This comment is a two sentence summary of the six sentence Abstract at the very top of the linked article. (Though the paper claims 9%, not 10% -- to three sig figs, so rounding up to 10% is inappropriate.)

Also -- 9% is huge! I am kind of skeptical of this result (haven't yet read the paper). E.g., is it possible ARM's TSO order isn't optimal, providing a weaker relative performance than a TSO native platform like x86?

> An application can benefit from weak MCMs if it distributes its workload across multiple threads which then access the same memory. Less-optimal access patterns might result in heavy cache-line bouncing between cores. In a weak MCM, cores can reschedule their instructions more effectively to hide cache misses while stronger MCMs might have to stall more frequently.

So to some extent, this is avoidable overhead with better design (reduced mutable sharing between threads). The impact of TSO vs WO is greater for programs with more sharing.
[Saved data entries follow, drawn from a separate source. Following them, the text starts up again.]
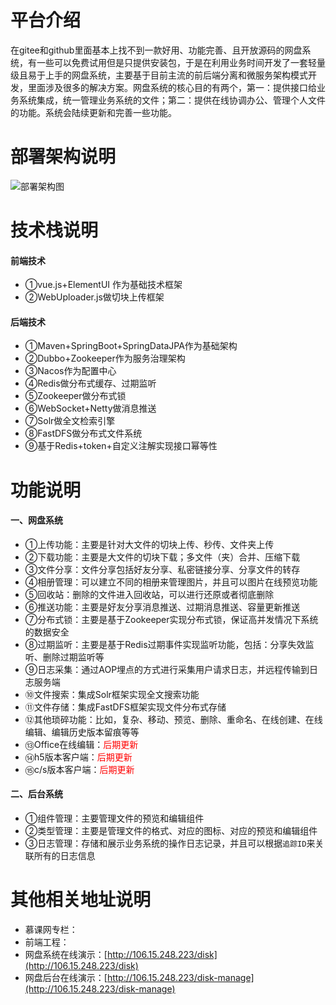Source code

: # 平台介绍
在gitee和github里面基本上找不到一款好用、功能完善、且开放源码的网盘系统，有一些可以免费试用但是只提供安装包，于是在利用业务时间开发了一套轻量级且易于上手的网盘系统，主要基于目前主流的前后端分离和微服务架构模式开发，里面涉及很多的解决方案。网盘系统的核心目的有两个，第一：提供接口给业务系统集成，统一管理业务系统的文件；第二：提供在线协调办公、管理个人文件的功能。系统会陆续更新和完善一些功能。

# 部署架构说明
![部署架构图](https://images.gitee.com/uploads/images/2020/0406/130302_b4f9bd1f_798389.png "部署架构.png")

# 技术栈说明
#### 前端技术
* ①vue.js+ElementUI 作为基础技术框架
* ②WebUploader.js做切块上传框架

#### 后端技术
* ①Maven+SpringBoot+SpringDataJPA作为基础架构
* ②Dubbo+Zookeeper作为服务治理架构
* ③Nacos作为配置中心
* ④Redis做分布式缓存、过期监听
* ⑤Zookeeper做分布式锁
* ⑥WebSocket+Netty做消息推送
* ⑦Solr做全文检索引擎
* ⑧FastDFS做分布式文件系统
* ⑨基于Redis+token+自定义注解实现接口幂等性

# 功能说明
#### 一、网盘系统
* ①上传功能：主要是针对大文件的切块上传、秒传、文件夹上传
* ②下载功能：主要是大文件的切块下载；多文件（夹）合并、压缩下载
* ③文件分享：文件分享包括好友分享、私密链接分享、分享文件的转存
* ④相册管理：可以建立不同的相册来管理图片，并且可以图片在线预览功能
* ⑤回收站：删除的文件进入回收站，可以进行还原或者彻底删除
* ⑥推送功能：主要是好友分享消息推送、过期消息推送、容量更新推送
* ⑦分布式锁：主要是基于Zookeeper实现分布式锁，保证高并发情况下系统的数据安全
* ⑧过期监听：主要是基于Redis过期事件实现监听功能，包括：分享失效监听、删除过期监听等
* ⑨日志采集：通过AOP埋点的方式进行采集用户请求日志，并远程传输到日志服务端
* ⑩文件搜索：集成Solr框架实现全文搜索功能
* ⑪文件存储：集成FastDFS框架实现文件分布式存储
* ⑫其他琐碎功能：比如，复杂、移动、预览、删除、重命名、在线创建、在线编辑、编辑历史版本留痕等等
* ⑬Office在线编辑：<font color=red>后期更新</font>
* ⑭h5版本客户端：<font color=red>后期更新</font>
* ⑮c/s版本客户端：<font color=red>后期更新</font>


#### 二、后台系统
* ①组件管理：主要管理文件的预览和编辑组件
* ②类型管理：主要是管理文件的格式、对应的图标、对应的预览和编辑组件
* ③日志管理：存储和展示业务系统的操作日志记录，并且可以根据`追踪ID`来关联所有的日志信息

# 其他相关地址说明
* 慕课网专栏：
* 前端工程：
* 网盘系统在线演示：[http://106.15.248.223/disk](http://106.15.248.223/disk)
* 网盘后台在线演示：[http://106.15.248.223/disk-manage](http://106.15.248.223/disk-manage)


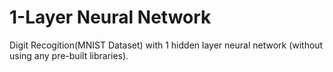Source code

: # 1-Layer Neural Network

Digit Recogition(MNIST Dataset) with 1 hidden layer neural network (without using any pre-built libraries).
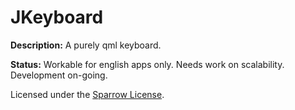 # JKeyboard

**Description:** A purely qml keyboard.

**Status:** Workable for english apps only. Needs work on scalability. Development on-going.  

Licensed under the [Sparrow License](http://i.imgur.com/9xsn0EW.jpg). 
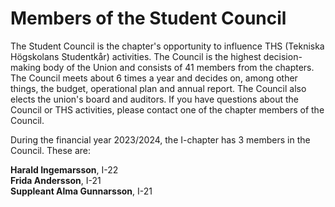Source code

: # Members of the Student Council

The Student Council is the chapter's opportunity to influence THS (Tekniska Högskolans Studentkår) activities. The Council is the highest decision-making body of the Union and consists of 41 members from the chapters. The Council meets about 6 times a year and decides on, among other things, the budget, operational plan and annual report. The Council also elects the union's board and auditors. If you have questions about the Council or THS activities, please contact one of the chapter members of the Council.

During the financial year 2023/2024, the I-chapter has 3 members in the Council. These are:

__Harald Ingemarsson__, I-22  
__Frida Andersson__, I-21  
__Suppleant Alma Gunnarsson__, I-21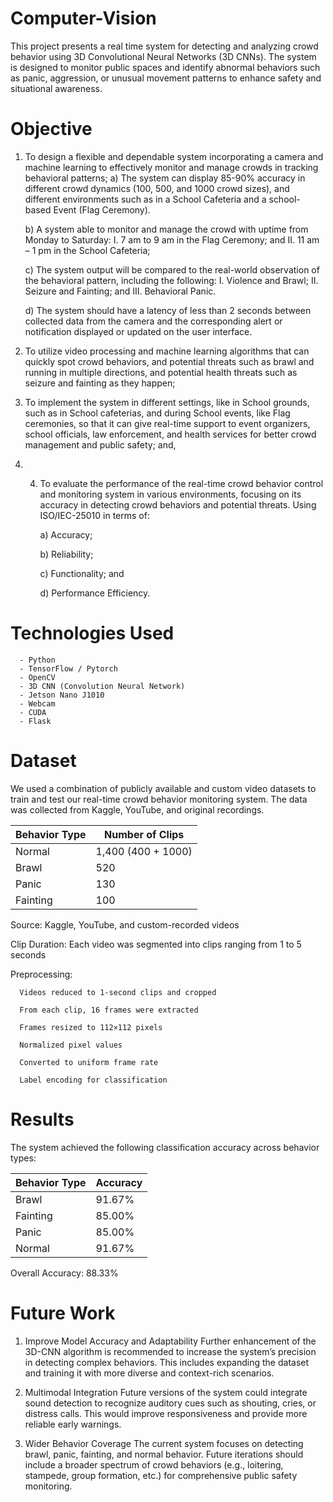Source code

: # Computer-Vision
This project presents a real time system for detecting and analyzing crowd behavior using 3D Convolutional Neural Networks (3D CNNs). The system is designed to monitor public spaces and identify abnormal behaviors such as panic, aggression, or unusual movement patterns to enhance safety and situational awareness.

# Objective
1. To design a flexible and dependable system incorporating a camera and machine learning to effectively monitor and manage crowds in tracking behavioral patterns;
      a) The system can display 85-90% accuracy in different crowd dynamics (100, 500, and 1000 crowd sizes), and different environments such as in a       School Cafeteria and a school-based Event (Flag Ceremony).
   
      b) A system able to monitor and manage the crowd with uptime from Monday to Saturday:
      I. 7 am to 9 am in the Flag Ceremony; and
      II. 11 am – 1 pm in the School Cafeteria;
      
      c) The system output will be compared to the real-world observation of the behavioral pattern, including the following:
      I. Violence and Brawl;
      II. Seizure and Fainting; and
      III. Behavioral Panic.
      
      d) The system should have a latency of less than 2 seconds between collected data from the camera and the corresponding alert or notification         displayed or updated on the user interface.

2. To utilize video processing and machine learning algorithms that can quickly spot crowd behaviors, and potential threats such as brawl and running in multiple directions, and potential health threats such as seizure and fainting as they happen;
   
3. To implement the system in different settings, like in School grounds, such as in School cafeterias, and during School events, like Flag ceremonies, so that it can give real-time support to event organizers, school officials, law enforcement, and health services for better crowd management and public safety; and,

4. 4. To evaluate the performance of the real-time crowd behavior control and monitoring system in various environments, focusing on its accuracy in detecting crowd behaviors and potential threats. Using ISO/IEC-25010 in terms of:
   
      a) Accuracy;
      
      b) Reliability;
      
      c) Functionality; and
      
      d) Performance Efficiency.

# Technologies Used
      - Python
      - TensorFlow / Pytorch
      - OpenCV
      - 3D CNN (Convolution Neural Network)
      - Jetson Nano J1010
      - Webcam
      - CUDA
      - Flask

# Dataset
We used a combination of publicly available and custom video datasets to train and test our real-time crowd behavior monitoring system. The data was collected from Kaggle, YouTube, and original recordings.


| Behavior Type | Number of Clips    |
| ------------- | ------------------ |
| Normal        | 1,400 (400 + 1000) |
| Brawl         | 520                |
| Panic         | 130                |
| Fainting      | 100                |


Source: Kaggle, YouTube, and custom-recorded videos

Clip Duration: Each video was segmented into clips ranging from 1 to 5 seconds

Preprocessing:

      Videos reduced to 1-second clips and cropped
      
      From each clip, 16 frames were extracted
      
      Frames resized to 112×112 pixels
      
      Normalized pixel values
      
      Converted to uniform frame rate
      
      Label encoding for classification
      

# Results
The system achieved the following classification accuracy across behavior types:

| Behavior Type | Accuracy |
| ------------- | -------- |
| Brawl         | 91.67%   |
| Fainting      | 85.00%   |
| Panic         | 85.00%   |
| Normal        | 91.67%   |

Overall Accuracy: 88.33%

# Future Work

1. Improve Model Accuracy and Adaptability
Further enhancement of the 3D-CNN algorithm is recommended to increase the system’s precision in detecting complex behaviors. This includes expanding the dataset and training it with more diverse and context-rich scenarios.

2. Multimodal Integration
Future versions of the system could integrate sound detection to recognize auditory cues such as shouting, cries, or distress calls. This would improve responsiveness and provide more reliable early warnings.

3. Wider Behavior Coverage
The current system focuses on detecting brawl, panic, fainting, and normal behavior. Future iterations should include a broader spectrum of crowd behaviors (e.g., loitering, stampede, group formation, etc.) for comprehensive public safety monitoring.
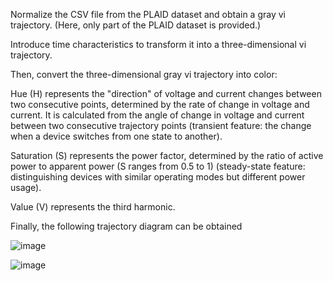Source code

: Normalize the CSV file from the PLAID dataset and obtain a gray vi trajectory. (Here, only part of the PLAID dataset is provided.)

Introduce time characteristics to transform it into a three-dimensional vi trajectory.

Then, convert the three-dimensional gray vi trajectory into color:

Hue (H) represents the "direction" of voltage and current changes between two consecutive points, determined by the rate of change in voltage and current. It is calculated from the angle of change in voltage and current between two consecutive trajectory points (transient feature: the change when a device switches from one state to another).

Saturation (S) represents the power factor, determined by the ratio of active power to apparent power (S ranges from 0.5 to 1) (steady-state feature: distinguishing devices with similar operating modes but different power usage).

Value (V) represents the third harmonic.

Finally, the following trajectory diagram can be obtained

![image](https://github.com/Yym212612/Data-Set/assets/117264647/d1bb2fdb-7bab-45a5-a337-eeb1a1b712b6)

![image](https://github.com/Yym212612/Data-Set/assets/117264647/c7104d3a-256d-4f54-b655-8db263e8ea7b)
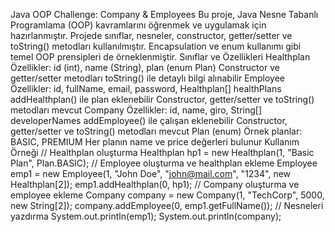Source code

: Java OOP Challenge: Company & Employees Bu proje, Java Nesne Tabanlı Programlama (OOP) kavramlarını öğrenmek ve uygulamak için hazırlanmıştır. Projede sınıflar, nesneler, constructor, getter/setter ve toString() metodları kullanılmıştır. Encapsulation ve enum kullanımı gibi temel OOP prensipleri de örneklenmiştir. Sınıflar ve Özellikleri Healthplan Özellikler: id (int), name (String), plan (enum Plan) Constructor ve getter/setter metodları toString() ile detaylı bilgi alınabilir Employee Özellikler: id, fullName, email, password, Healthplan[] healthPlans addHealthplan() ile plan eklenebilir Constructor, getter/setter ve toString() metodları mevcut Company Özellikler: id, name, giro, String[] developerNames addEmployee() ile çalışan eklenebilir Constructor, getter/setter ve toString() metodları mevcut Plan (enum) Örnek planlar: BASIC, PREMIUM Her planın name ve price değerleri bulunur Kullanım Örneği // Healthplan oluşturma Healthplan hp1 = new Healthplan(1, "Basic Plan", Plan.BASIC); // Employee oluşturma ve healthplan ekleme Employee emp1 = new Employee(1, "John Doe", "john@mail.com", "1234", new Healthplan[2]); emp1.addHealthplan(0, hp1); // Company oluşturma ve employee ekleme Company company = new Company(1, "TechCorp", 5000, new String[2]); company.addEmployee(0, emp1.getFullName()); // Nesneleri yazdırma System.out.println(emp1); System.out.println(company);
> The 644.nab_s benchmark consists of parallel floating point calculations for molecular modeling. ... If not properly aligned, two cores still share the same cache-line as these chunks span over two instead of one cache-line. As shown in Fig. 5, the consequence is an enormous cache-line pressure where one cache-line is permanently bouncing between two cores. This high pressure can enforce stalls on architectures with stronger MCMs like TSO, that wait until a core can exclusively claim a cache-line for writing, while weaker memory models are able to reschedule instructions more effectively. Consequently, 644.nab_s performs 24 percent better under WO compared to TSO.

Yeah, ok, so the huge magnitude observed is due to some really poor program design.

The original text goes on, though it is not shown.